# Creating a Convolutional Neural Network for Image Classification 

In this notebook, we'll learn how to create a convolutional neural network for multi-categorical image classification using the FashionMNIST dataset. Almost all of this notebook will look identical to the previous chapter on a non-convlutional neural network except for the new model being introduced.

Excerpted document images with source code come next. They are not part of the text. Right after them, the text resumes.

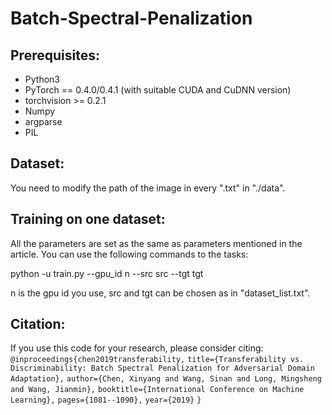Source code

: # Batch-Spectral-Penalization

## Prerequisites:

* Python3
* PyTorch == 0.4.0/0.4.1 (with suitable CUDA and CuDNN version)
* torchvision >= 0.2.1
* Numpy
* argparse
* PIL

## Dataset:

You need to modify the path of the image in every ".txt" in "./data".

## Training on one dataset:

All the parameters are set as the same as parameters mentioned in the article. 
You can use the following commands to the tasks:

python -u train.py --gpu_id n --src src --tgt tgt

n is the gpu id you use, src and tgt can be chosen as in "dataset_list.txt".

## Citation:

If you use this code for your research, please consider citing:
`
@inproceedings{chen2019transferability,
`
`
  title={Transferability vs. Discriminability: Batch Spectral Penalization for Adversarial Domain Adaptation},
`
`
  author={Chen, Xinyang and Wang, Sinan and Long, Mingsheng and Wang, Jianmin},
`
`
  booktitle={International Conference on Machine Learning},
`
`
  pages={1081--1090},
`
`
  year={2019}
`
`
}
`

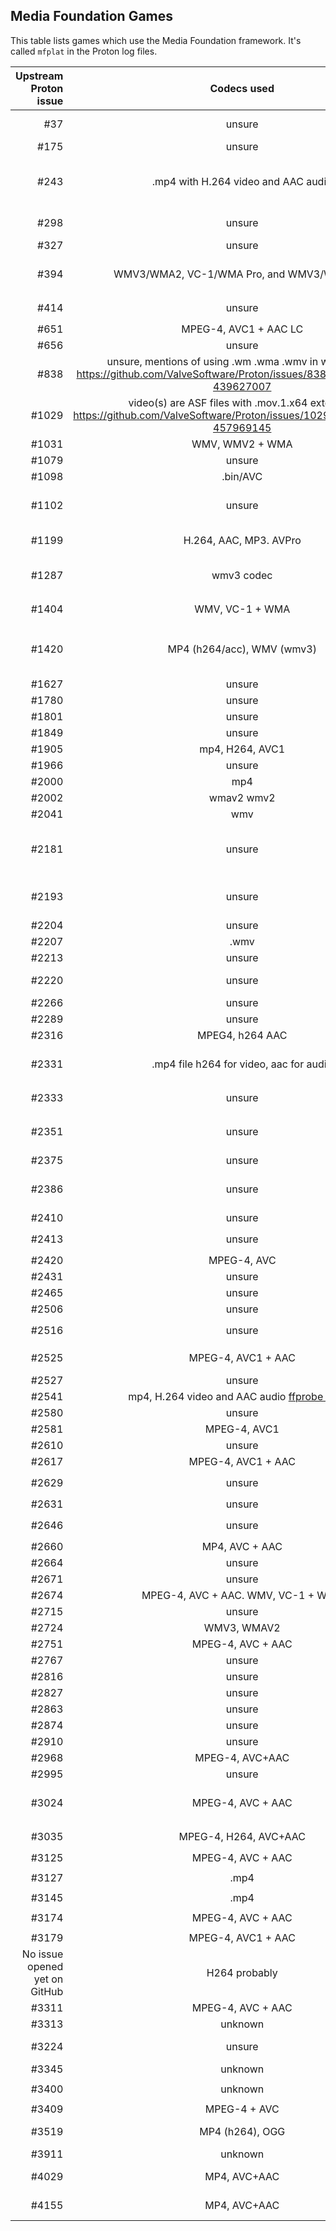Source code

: ## Media Foundation Games

This table lists games which use the Media Foundation framework.
It's called `mfplat` in the Proton log files.

|         Upstream Proton issue |                                                           Codecs used                                                           | Remarks                                                                                                                                                                                                 |
| ----------------------------: | :-----------------------------------------------------------------------------------------------------------------------------: | ------------------------------------------------------------------------------------------------------------------------------------------------------------------------------------------------------- |
|                           #37 |                                                             unsure                                                              | Self Radio in GTA V does not work due to the lack of an implementation for `mfplat:mfsourceresolver_CreateObjectFromURL`                                                                                |
|                          #175 |                                                             unsure                                                              | Proton log contains `MFPlat.DLL MFReadWrite.dll`                                                                                                                                                        |
|                          #243 |                                               .mp4 with H.264 video and AAC audio                                               | Proton log contains `mfplat.dll mfplay.dll mf.dll` Minimal impact, videos only for intro credits and loading screens. See: https://github.com/ValveSoftware/Proton/issues/243#issuecomment-462080173    |
|                          #298 |                                                             unsure                                                              | https://github.com/ValveSoftware/Proton/issues/298#issuecomment-417895690 mentions `MFplat` in the backtrace of a crash.                                                                                |
|                          #327 |                                                             unsure                                                              | No complete proton log included. Snippet of log contains `mfplay.dll`                                                                                                                                   |
|                          #394 |                                           WMV3/WMA2, VC-1/WMA Pro, and WMV3/WMA Pro.                                            | Proton log contains `MFPlat.DLL MFReadWrite.dll` Logs here: https://github.com/ValveSoftware/Proton/issues/394#issuecomment-459519676                                                                   |
|                          #414 |                                                             unsure                                                              | Proton log: `wine: Call from 0x7b44c03c to unimplemented function mfreadwrite.dll.MFCreateSourceReaderFromURL`                                                                                          |
|                          #651 |                                                      MPEG-4, AVC1 + AAC LC                                                      | Proton log: `fixme:mfplat:MFStartup (65648, 0): stub`                                                                                                                                                   |
|                          #656 |                                                             unsure                                                              | Proton log contains `MFReadWrite.dll MFPlat.DLL`                                                                                                                                                        |
|                          #838 | unsure, mentions of using .wm .wma .wmv in workaround https://github.com/ValveSoftware/Proton/issues/838#issuecomment-439627007 | Proton log contains `MFPlat.DLL MFReadWrite.dll`                                                                                                                                                        |
|                         #1029 |   video(s) are ASF files with .mov.1.x64 extension https://github.com/ValveSoftware/Proton/issues/1029#issuecomment-457969145   | Proton log contains `MFPlat.DLL`                                                                                                                                                                        |
|                         #1031 |                                                         WMV, WMV2 + WMA                                                         | Game works with mfplat workaround.                                                                                                                                                                      |
|                         #1079 |                                                             unsure                                                              | Proton log contains `MFplat.dll`                                                                                                                                                                        |
|                         #1098 |                                                            .bin/AVC                                                             | Proton log: `mfplat.dll`                                                                                                                                                                                |
|                         #1102 |                                                             unsure                                                              | No proton log included with issue, https://github.com/ValveSoftware/Proton/issues/1102#issuecomment-419666674 mentions game loads `MFplat`                                                              |
|                         #1199 |                                                     H.264, AAC, MP3. AVPro                                                      | https://github.com/ValveSoftware/Proton/issues/1464#issuecomment-492304120                                                                                                                              |
|                         #1287 |                                                           wmv3 codec                                                            | Proton log contains: `mfplat.dll`, also cut-scenes don't play: https://github.com/ValveSoftware/Proton/issues/1287#issuecomment-477889063                                                               |
|                         #1404 |                                                         WMV, VC-1 + WMA                                                         | Proton log: `42479.516:002d:002e:warn:module:load_builtin_dll cannot open .so lib for builtin L"mfplay.dll"`                                                                                            |
|                         #1420 |                                                   MP4 (h264/acc), WMV (wmv3)                                                    | Main in-game video playback works when doing a lot of `mfplat` related workarounds. Intro video needs resizing to play. See: https://github.com/ValveSoftware/Proton/issues/1420#issuecomment-526511312 |
|                         #1627 |                                                             unsure                                                              | Proton log contains `MFPlat.DLL`                                                                                                                                                                        |
|                         #1780 |                                                             unsure                                                              | Proton log: `mf.dll mfplat.dll`                                                                                                                                                                         |
|                         #1801 |                                                             unsure                                                              | Proton log contains `MF.dll MFPlat.DLL`                                                                                                                                                                 |
|                         #1849 |                                                             unsure                                                              | `trace:loaddll:load_builtin_dll Loaded` for `mf.dll` and `mfplat.dll`                                                                                                                                   |
|                         #1905 |                                                         mp4, H264, AVC1                                                         | Proton log contains `MF.dll mfplat.dll`                                                                                                                                                                 |
|                         #1966 |                                                             unsure                                                              | Proton log contains `fixme:mfplat:MFStartup`                                                                                                                                                            |
|                         #2000 |                                                               mp4                                                               | Proton log contains `MF.dll mfplat.dll`                                                                                                                                                                 |
|                         #2002 |                                                           wmav2 wmv2                                                            | Proton log contains `mfplat.dll mfplay.dll mf.dll`                                                                                                                                                      |
|                         #2041 |                                                               wmv                                                               | Proton log contains `mf.dll mfplat.dll mfplay.dll`                                                                                                                                                      |
|                         #2181 |                                                             unsure                                                              | Proton log contains `mfplat.dll` User mentions workaround installing `MFplat` workaround works. https://github.com/ValveSoftware/Proton/issues/2181#issue-395305164                                     |
|                         #2193 |                                                             unsure                                                              | See: https://github.com/ValveSoftware/Proton/issues/2193#issuecomment-451744022                                                                                                                         |
|                         #2204 |                                                             unsure                                                              | Proton log contains `mf.dll mfplat.dll`                                                                                                                                                                 |
|                         #2207 |                                                              .wmv                                                               | Proton log contains `mfplat.dll MF.dll`                                                                                                                                                                 |
|                         #2213 |                                                             unsure                                                              | Proton log: `fixme:mfplat:MFStartup (131184, 0): stub`                                                                                                                                                  |
|                         #2220 |                                                             unsure                                                              | Proton log contains `mfplat.dll` [Commenter](https://github.com/ValveSoftware/Proton/issues/2220#issuecomment-671393694) tried _Proton-5.9-GE-5-ST_ and got video working                               |
|                         #2266 |                                                             unsure                                                              | Proton log contains `MFPlat.DLL MFReadWrite.dll`                                                                                                                                                        |
|                         #2289 |                                                             unsure                                                              | Proton log contains `MF.dll mfplat.dll`                                                                                                                                                                 |
|                         #2316 |                                                         MPEG4, h264 AAC                                                         | Proton log: `fixme:mfplat:MFStartup (131184, 0): stub`                                                                                                                                                  |
|                         #2331 |                                             .mp4 file h264 for video, aac for audio                                             | Proton log contains `mfplat.dll` See: https://github.com/ValveSoftware/Proton/issues/2331#issue-408953469                                                                                               |
|                         #2333 |                                                             unsure                                                              | Game's own debug log mentions: `LogWindowsMoviePlayer: Could not load mfplay.dll. Library not found.`                                                                                                   |
|                         #2351 |                                                             unsure                                                              | Game runs after installing MF, but video still not working: https://github.com/ValveSoftware/Proton/issues/2351#issuecomment-466301151                                                                  |
|                         #2375 |                                                             unsure                                                              | Proton log contains `MFPlat.DLL`                                                                                                                                                                        |
|                         #2386 |                                                             unsure                                                              | Proton log contains `MFPlat.DLL`, see: https://github.com/ValveSoftware/Proton/issues/2386#issuecomment-471139604                                                                                       |
|                         #2410 |                                                             unsure                                                              | Proton log contains `MF.dll MFPlat.DLL MFReadWrite.dll`                                                                                                                                                 |
|                         #2413 |                                                             unsure                                                              | Proton log contains: `warn:module:load_dll Failed to load module L"mferror.dll"; status=c0000135`                                                                                                       |
|                         #2420 |                                                           MPEG-4, AVC                                                           | Proton log contains: `MF.dll MFplat.dll MFReadWrite.dll`                                                                                                                                                |
|                         #2431 |                                                             unsure                                                              | Proton log contains: `mf.dll mfplat.dll`                                                                                                                                                                |
|                         #2465 |                                                             unsure                                                              | Proton log contains: `fixme:mfplat:MFStartup`                                                                                                                                                           |
|                         #2506 |                                                             unsure                                                              | Proton log contains: `fixme:mfplat:MFStartup`                                                                                                                                                           |
|                         #2516 |                                                             unsure                                                              | Proton log contains: `fixme:mfplat:MFStartup` and `fixme:mfplat:mfattributes`                                                                                                                           |
|                         #2525 |                                                       MPEG-4, AVC1 + AAC                                                        | Proton log contains: `MFplat.dll` `MF.dll` Videos work if Media Foundation is manually installed.                                                                                                       |
|                         #2527 |                                                             unsure                                                              | Proton log contains: `mfplat.dll mf.dll`                                                                                                                                                                |
|                         #2541 |  mp4, H.264 video and AAC audio [ffprobe output](https://github.com/ValveSoftware/Proton/files/3081547/ffprobe-log-980300.log)  | Proton log contains: `mferror.dll` and `mfplat.dll`.                                                                                                                                                    |
|                         #2580 |                                                             unsure                                                              | Proton log contains: `fixme:mfplat:MFStartup (131184, 0): stub`                                                                                                                                         |
|                         #2581 |                                                          MPEG-4, AVC1                                                           | Proton log has mentions of trying to load `mfplat.dll` and `mf.dll`                                                                                                                                     |
|                         #2610 |                                                             unsure                                                              | Proton log: `fixme:mfplat:MFStartup (131184, 0): stub`                                                                                                                                                  |
|                         #2617 |                                                       MPEG-4, AVC1 + AAC                                                        | Proton log: `err:module:import_dll Library MFPlay.DLL`                                                                                                                                                  |
|                         #2629 |                                                             unsure                                                              | Proton log: `warn:module:load_builtin_dll cannot open .so lib for builtin L"mfplay.dll`                                                                                                                 |
|                         #2631 |                                                             unsure                                                              | Proton log: `mf.dll mfplat.dll`                                                                                                                                                                         |
|                         #2646 |                                                             unsure                                                              | Proton log: `warn:module:load_builtin_dll cannot open .so lib for builtin L"mfplay.dll`                                                                                                                 |
|                         #2660 |                                                         MP4, AVC + AAC                                                          | `fixme:mfplat:MFStartup (131184, 0): stub`                                                                                                                                                              |
|                         #2664 |                                                             unsure                                                              | `fixme:mfplat:MFStartup (131184, 0): stub`                                                                                                                                                              |
|                         #2671 |                                                             unsure                                                              | `warn:module:load_dll Failed to load module L"mfplay.dll"`                                                                                                                                              |
|                         #2674 |                                               MPEG-4, AVC + AAC. WMV, VC-1 + WMA                                                | `trace:module:process_attach (L"mfplat.dll",(nil)`                                                                                                                                                      |
|                         #2715 |                                                             unsure                                                              | `fixme:mfplat:MFStartup (131184, 0): stub`                                                                                                                                                              |
|                         #2724 |                                                           WMV3, WMAV2                                                           | `fixme:mfplat:MFStartup`                                                                                                                                                                                |
|                         #2751 |                                                        MPEG-4, AVC + AAC                                                        | `mfplat.dll`                                                                                                                                                                                            |
|                         #2767 |                                                             unsure                                                              | `fixme:mfplat:mfattributes_SetGUID`                                                                                                                                                                     |
|                         #2816 |                                                             unsure                                                              |                                                                                                                                                                                                         |
|                         #2827 |                                                             unsure                                                              | `fixme:mfplat:MFStartup (131184, 0): stub`                                                                                                                                                              |
|                         #2863 |                                                             unsure                                                              |                                                                                                                                                                                                         |
|                         #2874 |                                                             unsure                                                              |                                                                                                                                                                                                         |
|                         #2910 |                                                             unsure                                                              |                                                                                                                                                                                                         |
|                         #2968 |                                                         MPEG-4, AVC+AAC                                                         | `mfplat.dll` and a `WindowsMoviePlayer.uplugin` file in the game's files                                                                                                                                |
|                         #2995 |                                                             unsure                                                              | Kisak-valve says the game would benefit from MFPlat support                                                                                                                                             |
|                         #3024 |                                                        MPEG-4, AVC + AAC                                                        | See https://github.com/ValveSoftware/Proton/issues/3024#issuecomment-547694711                                                                                                                          |
|                         #3035 |                                                      MPEG-4, H264, AVC+AAC                                                      | `trace:loaddll:load_native_dll Loaded L"C:\\windows\\system32\\mf.dll"` Seems MFplat related.                                                                                                           |
|                         #3125 |                                                        MPEG-4, AVC + AAC                                                        | `mfplat.dll`                                                                                                                                                                                            |
|                         #3127 |                                                              .mp4                                                               | `trace:loaddll:load_native_dll Loaded L"C:\\windows\\system32\\mfplat.dll" `                                                                                                                            |
|                         #3145 |                                                              .mp4                                                               | `fixme:mfplat:MFStartup (131184, 0): stub`                                                                                                                                                              |
|                         #3174 |                                                        MPEG-4, AVC + AAC                                                        | `trace:loaddll:load_native_dll Loaded L"C:\\windows\\system32\\mfplat.dll"`                                                                                                                             |
|                         #3179 |                                                       MPEG-4, AVC1 + AAC                                                        | Log mentions `mfplat.dll`                                                                                                                                                                               |
| No issue opened yet on GitHub |                                                          H264 probably                                                          | Blacksad: Under The Skin (1003890), see https://github.com/ValveSoftware/Proton/issues/1464#issuecomment-559660228                                                                                      |
|                         #3311 |                                                        MPEG-4, AVC + AAC                                                        | References `mfplat` in log.                                                                                                                                                                             |
|                         #3313 |                                                             unknown                                                             |                                                                                                                                                                                                         |
|                         #3224 |                                                             unsure                                                              | https://github.com/ValveSoftware/Proton/issues/3224#issuecomment-560129737                                                                                                                              |
|                         #3345 |                                                             unknown                                                             | Seems MFplat related, it's loading a MFplat stub in the proton log.                                                                                                                                     |
|                         #3400 |                                                             unknown                                                             | `Loaded L"C:\\windows\\system32\\mfplat.dll" at 0x71400000: PE builtin`                                                                                                                                 |
|                         #3409 |                                                          MPEG-4 + AVC                                                           | Logs mention `mfplat.dll`                                                                                                                                                                               |
|                         #3519 |                                                         MP4 (h264), OGG                                                         | Installing the legally problematic `mfplat` workaround got the videos working.                                                                                                                          |
|                         #3911 |                                                             unknown                                                             |                                                                                                                                                                                                         |
|                         #4029 |                                                          MP4, AVC+AAC                                                           | Reporter tried the game with unofficial Proton-5.11-GE-1-MF, result: videos worked                                                                                                                      |
|                         #4155 |                                                          MP4, AVC+AAC                                                           | Log mentions: `mfplat.dll mfreadwrite.dll Mf.dll`, once Media Foundation libraries are installed, game works solid.                                                                                     |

Because of this, we won't spend as much time explaining the identical code.


Here we import our libraries.

In [1]:
import tensorflow as tf 
import numpy as np
import matplotlib.pyplot as plt 
from sklearn.preprocessing import OneHotEncoder

from IPython.core.display import HTML, display
# Initializing D3 for the entire notebook (this fixes error requiring kernel to load twice)
# (feel free to move this line to anywhere in notebook before visualizations)
display(HTML('<script data-require="d3@3.5.3" data-semver="3.5.3" src="//cdnjs.cloudflare.com/ajax/libs/d3/3.5.3/d3.js"></script>'))

## Processing data 

We utilize the built in training/test set split and reshape our images to be identical vectors. Afterwards, we normalize the image RGB values between 0 and 1. Lastly, we encode our labels to be binary 0 or 1 corresponding to their respective category.

In [2]:
fashion_mnist = tf.keras.datasets.fashion_mnist

# 60,000 training images, 10,000 test images
(training_imgs, training_labels), (test_imgs, test_labels) = fashion_mnist.load_data()

In [3]:
training_imgs = training_imgs.reshape((training_imgs.shape[0], 28, 28, 1))
training_imgs = training_imgs/255.0
test_imgs = test_imgs/255.0

In [4]:

test_imgs = test_imgs.reshape((test_imgs.shape[0], 28, 28, 1))

In [5]:
encoder1 = OneHotEncoder(sparse=False)
encoder2 = OneHotEncoder(sparse=False)
training_labels = training_labels.reshape(-1, 1)
test_labels = test_labels.reshape(-1, 1)
training_labels = encoder1.fit_transform(training_labels)
test_labels = encoder2.fit_transform(test_labels)

## Building our model

This neural network looks quite different from our previous model, although many factors do stay the same. You'll notice that there are two new elements: a convolutional layer (Conv2D) and a max pooling layer (MaxPooling2D). 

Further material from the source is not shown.